5.5 milyon kamu personeli ne kadar verimli çalışıyor?
Sayısı 5.5 milyona yaklaşan kamu personeli kitlesi, Türk toplumu için çok büyük bir yük…
Toplumun örgütlenmiş hali olarak “devlet;” devletin kurumsal yansıması olan “bürokrasi” ve insan gücü kaynağı olan “devlet memurları” niçin var?
Cevabı çok net:
-İç ve dış güvenliğin, kamu düzeninin ve adaletin sağlanması,
-Toplumun ihtiyaç duyduğu kamu hizmetlerinin yerine getirilmesi için…
Devlet, temelde ekonomik değer üreten bir mekanizma değildir. Sağlıklı bir ekonomik düzenin kurulması ve piyasanın düzgün işleyişi için gerekli hukuk kurallarını ve sistem altyapısını oluşturur. Sözleşmelerin güvence altına alınması, mülkiyet haklarının korunması ve haksız rekabetin önlenmesi için; toplumsal ve ekonomik hayatta düzenleyici, denetleyici ve yönlendirici işlevler üstlenir.
Görüldüğü üzere, kamu bürokrasisi ve onun icraattaki temsilcileri olan devlet memurları, aslında doğrudan bir katma değer üretmiyor. Toplumun ve ekonominin yüksek katma değer üretmesi için uygun altyapının ve işleyiş düzeninin kurulması; gerekli regülasyonun sağlanması ve kaynakların rasyonel dağılımı konusunda görev yürütüyor. Bu bağlamda, devletin temel yapı ve işleyişiyle “toplumsal ve ekonomik faydayı” maksimize etmesi bekleniyor.
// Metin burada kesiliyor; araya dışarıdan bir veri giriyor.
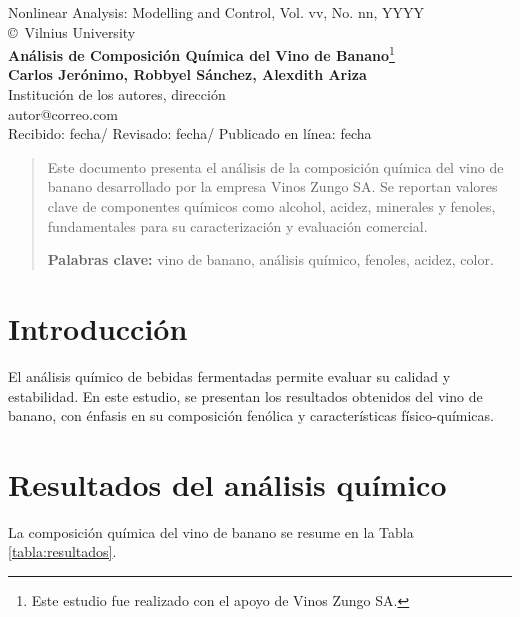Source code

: \documentclass[a4paper, 10pt]{article}
\begin{document}
\begin{center}
Nonlinear Analysis: Modelling and Control, Vol. vv, No. nn, YYYY\\
\copyright\ Vilnius University\\[24pt]
\LARGE
\textbf{Análisis de Composición Química del Vino de Banano}\footnote{Este estudio fue realizado con el apoyo de Vinos Zungo SA.}\\[6pt]
\small
\textbf{Carlos Jerónimo, Robbyel Sánchez, Alexdith Ariza}\\[6pt]
Institución de los autores, dirección \\ autor@correo.com\\[6pt]
Recibido: fecha\quad/\quad
Revisado: fecha\quad/\quad
Publicado en línea: fecha
\end{center}

\begin{abstract}
Este documento presenta el análisis de la composición química del vino de banano desarrollado por la empresa Vinos Zungo SA. Se reportan valores clave de componentes químicos como alcohol, acidez, minerales y fenoles, fundamentales para su caracterización y evaluación comercial.\vskip 2mm

\textbf{Palabras clave:} vino de banano, análisis químico, fenoles, acidez, color.
\end{abstract}

\section{Introducción}
El análisis químico de bebidas fermentadas permite evaluar su calidad y estabilidad. En este estudio, se presentan los resultados obtenidos del vino de banano, con énfasis en su composición fenólica y características físico-químicas.

\section{Resultados del análisis químico}
La composición química del vino de banano se resume en la Tabla \ref{tabla:resultados}.
\end{document}
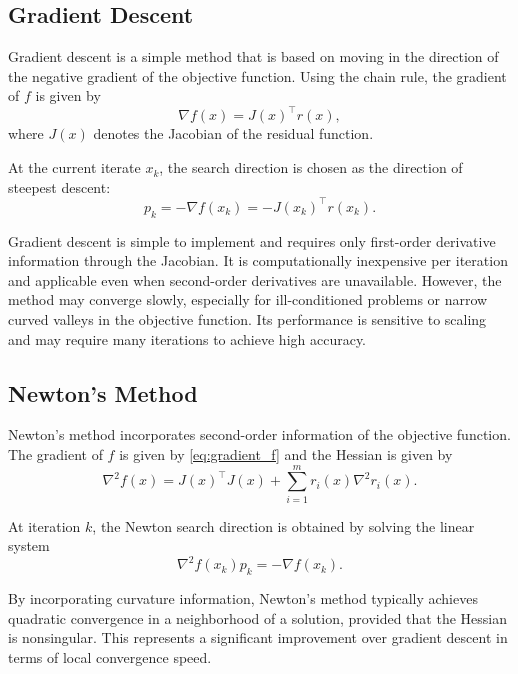 \subsection{Gradient Descent}
Gradient descent \cite{madsen2004} is a simple method that is based on moving in the direction of the negative gradient of the objective function. 
Using the chain rule, the gradient of $f$ is given by
\begin{equation}
\label{eq:gradient_f}
    \nabla f(x) = J(x)^\top r(x),
\end{equation}
where $J(x)$ denotes the Jacobian of the residual function.

At the current iterate $x_k$, the search direction is chosen as the direction of steepest descent:
\begin{equation}
\label{eq:steepest_descent}
    p_k = - \nabla f(x_k) = - J(x_k)^\top r(x_k).
\end{equation}

Gradient descent is simple to implement and requires only first-order derivative information through the Jacobian. It is computationally inexpensive per iteration and applicable even when second-order derivatives are unavailable. However, the method may converge slowly, especially for ill-conditioned problems or narrow curved valleys in the objective function. Its performance is sensitive to scaling and may require many iterations to achieve high accuracy.

\subsection{Newton's Method}

Newton's method \cite{madsen2004} incorporates second-order information of the objective function. 
The gradient of $f$ is given by \cref{eq:gradient_f} and the Hessian is given by
\begin{equation}
\label{eq:hessian}
    \nabla^2 f(x) = J(x)^\top J(x) + \sum_{i=1}^m r_i(x)\nabla^2 r_i(x).
\end{equation}

At iteration $k$, the Newton search direction is obtained by solving the linear system
\begin{equation*}
    \nabla^2 f(x_k) p_k = - \nabla f(x_k).
\end{equation*}

By incorporating curvature information, Newton's method typically achieves quadratic convergence in a neighborhood of a solution, provided that the Hessian is nonsingular. This represents a significant improvement over gradient descent in terms of local convergence speed.\\

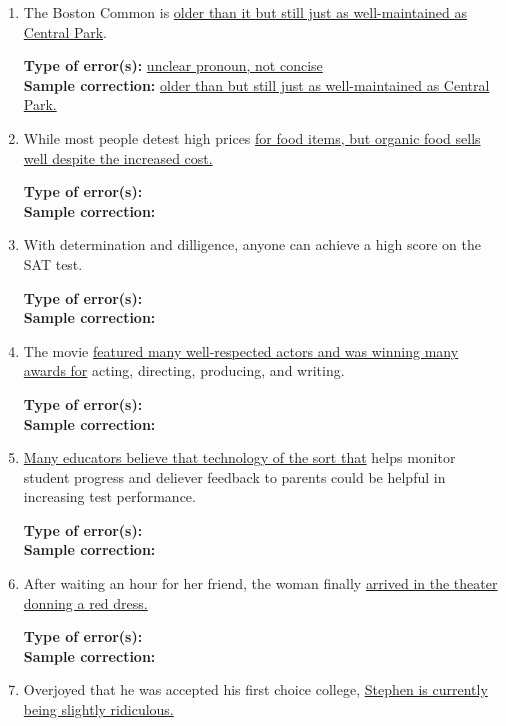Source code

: \begin{enumerate}
\item The Boston Common is \ul{ older than it but still just as well-maintained as Central Park}.

\bigskip
\textbf{Type of error(s):} \ul{unclear pronoun, not concise} \\
\textbf{Sample correction:} \ul{older than but still just as well-maintained as Central Park.}

\bigskip
\item While most people detest high prices \ul{for food items, but organic food sells well despite the increased cost.}

\bigskip
\textbf{Type of error(s):} \hrulefill  \\
\textbf{Sample correction:} \hrulefill

\item With determination and dilligence, anyone can achieve a high score on the SAT test. 

\bigskip
\textbf{Type of error(s):} \hrulefill  \\
\textbf{Sample correction:} \hrulefill

\bigskip
\item The movie \ul{featured many well-respected actors and was winning many awards for} acting, directing, producing, and writing. 

\bigskip
\textbf{Type of error(s):} \hrulefill  \\
\textbf{Sample correction:} \hrulefill

\bigskip
\item \ul{Many educators believe that technology of the sort that} helps monitor student progress and deliever feedback to parents could be helpful in increasing test performance. 

\bigskip
\textbf{Type of error(s):} \hrulefill  \\
\textbf{Sample correction:} \hrulefill

\item After waiting an hour for her friend, the woman finally \ul{arrived in the theater donning a red dress.}

\bigskip
\textbf{Type of error(s):} \hrulefill  \\
\textbf{Sample correction:} \hrulefill

\item Overjoyed that he was accepted his first choice college, \ul{Stephen is currently being slightly ridiculous.}


\end{enumerate}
Ama, eğer bizim ülkemizde de görüldüğü üzere, pratikte işlevini kaybeder ve sadece “popülist amaçlı kamu istihdamı” ile personel kadroları şişirilirse, kendisi bizatihi kaynak tüketen ve temelde “kendi varlığını sürdürmeyi önceleyen” bir mekanizmaya dönüşür. Fazla sayıda oluşturulan hiyerarşik kademeler, gereksiz ve işlevsiz görev pozisyonlarından doğan imza aşamaları, oyalanmalar ve gel-gitlerle; aksine, ekonominin ve üretici unsurların değer üretme kapasitesini azaltan, potansiyelini söndüren, kaynakları kurutan bir yapı haline gelir. Bu durumda devlet, toplumun hizmetinde ve toplumun yükünü çeken bir yapı olması gerekirken; bizzat “toplumu kendisine hizmet ettiren” ve “toplumun sırtında taşınan” bir yüke dönüşür.
Aslında, devleti “kendine hizmet eden” bir yapı olmaktan çıkarıp “yozlaşmış siyaset mekanizması” eliyle, bir kambur gibi ömür boyu taşımaya mahkum olduğu bir yük haline getiren de “toplumun bizatihi kendisidir.”
Kamu personelinin sayısı neden sürekli artar?
Bu sorunun beklenen cevabı; elbette “çeşitlenen ve hacmi artan kamu hizmetlerinin beklentilere uygun yerine getirilmesi için gereken sayı ve yetkinlikte işgücünün temin edilmesi gereği” olarak ifade edilecektir.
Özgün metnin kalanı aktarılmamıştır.